Biomass Research Platform Team, Biomass Engineering Program Cooperation Division, RIKEN Center for Sustainable Resource Science, Tsurumi-ku, Yokohama, Kanagawa, Japan ; Kihara Institute for Biological Research, Yokohama City University, Totsuka-ku, Yokohama, Kanagawa, Japan.
PLoS One. 2013 Oct 9;8(10):e75265. doi: 10.1371/journal.pone.0075265. eCollection 2013.

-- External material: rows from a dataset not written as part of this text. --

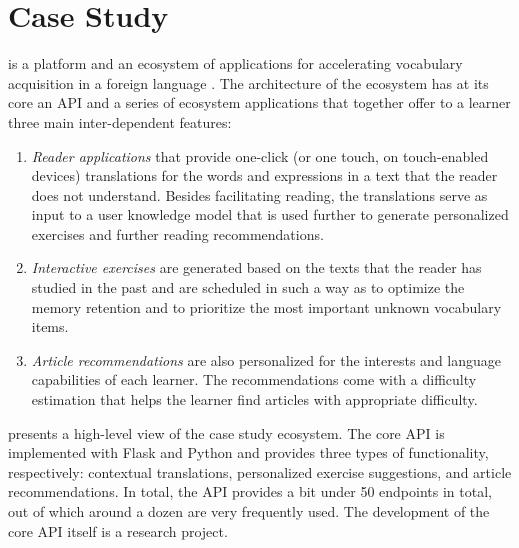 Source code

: \section{Case Study}

\label{sec:api}
\label{sec:case}

  \zee
  is a platform and an ecosystem of applications for accelerating vocabulary acquisition in a foreign language \cite{lungu18-chi}. 
%
  The architecture of the ecosystem has at its core an API and a series of ecosystem applications that together offer to a learner three main inter-dependent features:

  \begin{enumerate}

    \item \textit{Reader applications} that provide one-click (or one touch, on touch-enabled devices) translations for the words and expressions in a text that the reader does not understand. Besides facilitating reading, the translations serve as input to a user knowledge model that is used further to generate personalized exercises and further reading recommendations.

    \item \textit{Interactive exercises} are generated based on the texts that the reader has studied in the past and are scheduled in such a way as to optimize the memory retention and to prioritize the most important unknown vocabulary items.

    \item \textit{Article recommendations} are also personalized for the interests and language capabilities of each learner. The recommendations come with a difficulty estimation that helps the learner find articles with appropriate difficulty.

  \end{enumerate}

   presents a high-level view of the case study ecosystem.  The core API is implemented with Flask and Python and provides three types of functionality, respectively: contextual translations, personalized exercise suggestions, and article recommendations. In total, the API provides a bit under 50 endpoints in total, out of which around a dozen are very frequently used. The development of the core API itself is a research project.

A comprehensive collection of full-length cDNAs is essential for correct structural gene annotation and functional analyses of genes. We constructed a mixed full-length cDNA library from 21 different tissues of Brachypodium distachyon Bd21, and obtained 78,163 high quality expressed sequence tags (ESTs) from both ends of ca. 40,000 clones (including 16,079 contigs). We updated gene structure annotations of Brachypodium genes based on full-length cDNA sequences in comparison with the latest publicly available annotations. About 10,000 non-redundant gene models were supported by full-length cDNAs; ca. 6,000 showed some transcription unit modifications. We also found ca. 580 novel gene models, including 362 newly identified in Bd21. Using the updated transcription start sites, we searched a total of 580 plant cis-motifs in the -3 kb promoter regions and determined a genome-wide Brachypodium promoter architecture. Furthermore, we integrated the Brachypodium full-length cDNAs and updated gene structures with available sequence resources in wheat and barley in a web-accessible database, the RIKEN Brachypodium FL cDNA database. The database represents a "one-stop" information resource for all genomic information in the Pooideae, facilitating functional analysis of genes in this model grass plant and seamless knowledge transfer to the Triticeae crops.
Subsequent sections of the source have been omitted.